Most batswomen have two to three theories in which they approach batting. To a particular lot, it’s an art form that they love to beautify, caressing the mid-wicket or breaching through the point region with an effervescence second only to Michelangelo’s epics in Roma. You’d put Mithali, Tammy Beaumont, or Rachel Haynes into this league.
Then there are those that love to soldier on, no matter what.
A Mignon Du Preez in her valiant fifty in the 2017 World Cup versus England comes to the mind as does Sophie Devine and Amy Satterthwaite.
And that told, there are the sparks of pure belligerence of the kinds that a Suzie Bates, Deandra Dottin, Alyssa Healy, and Smriti Mandhana lend to the fire that’s Women’s Cricket. They needn’t make boisterous, death-metal like sound from the meat of the bat always.
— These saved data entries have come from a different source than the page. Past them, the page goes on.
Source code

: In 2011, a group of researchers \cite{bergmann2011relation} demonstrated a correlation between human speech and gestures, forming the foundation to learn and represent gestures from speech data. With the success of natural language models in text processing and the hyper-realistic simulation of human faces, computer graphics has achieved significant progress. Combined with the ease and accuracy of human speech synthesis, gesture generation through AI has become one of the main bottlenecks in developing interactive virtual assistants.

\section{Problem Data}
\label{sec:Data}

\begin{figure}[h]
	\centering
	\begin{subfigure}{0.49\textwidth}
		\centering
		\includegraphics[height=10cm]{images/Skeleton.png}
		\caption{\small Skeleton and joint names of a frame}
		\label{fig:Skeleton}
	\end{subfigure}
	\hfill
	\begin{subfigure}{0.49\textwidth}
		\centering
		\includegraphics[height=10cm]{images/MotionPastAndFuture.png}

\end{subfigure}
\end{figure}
Theirs can be tiny mutant sparks but the bowlers know what they’re up against when these batswomen go after the white ball.
In an age favouring instant gratification but also the typically melancholic theory of the better part of the cricket-viewing audience still very much resting with the men’s game, Smriti Mandhana has put the spectator back on the bench.
Quite frankly, it doesn’t quite matter to the Mumbai-based opener as to where might she kick up a storm whether it’s the Wankhede, Potchefstroom, Darren Sammy Stadium or the Sher-E-Bangla.
In fact, against England, a few hours ago, Smriti Mandhana proved she’s worth her salt by ending up as India’s top scorer- with 72 finely accumulated runs- in a relatively low-scoring outing for biggies like Harmanpreet and company.
As her team proved no match to England, a series contested in India, Smriti proved the lone fighter, contributing a valiant 58 in the final and thus, in the third T20 of the series that India lost out on.
To that end, that the ICC have picked Smriti, on fire for the better part of 2018, among the top 3 in the T20 rankings is neither surprising nor a new signature of her ability as a batswoman. That it was Smriti not any other batswoman who truly magnified the meaning of the Western Storm; her outfit in the 2018’s T20 English league, followed by a majestic run against leading opponents like South Africa confirmed her status as a glowing name the sport.
For now, let’s join hands in admiration for this earnest albeit fascinating cricketer and hope her team returns to the winning ways, sooner than later.